== WHAT YOU SHOULD DO ==
Exactly reproduce the line containing "permalink: /almanac/movies/2018-10-03-fantastic-four/index.html" together with every line after it, through the end of the entries, and give nothing more.

┄┄┄┄┄┄┄┄┄┄

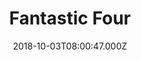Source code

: ---
title: "Fantastic Four"
year: 2005
date: 2018-10-03T08:00:47.000Z
permalink: /almanac/movies/2018-10-03-fantastic-four/index.html
rating: 3
tmdbid: 9738
---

┄┄┄┄┄┄┄┄┄┄

== EXPECTED OUTPUT ==
permalink: /almanac/movies/2018-10-03-fantastic-four/index.html
rating: 3
tmdbid: 9738
---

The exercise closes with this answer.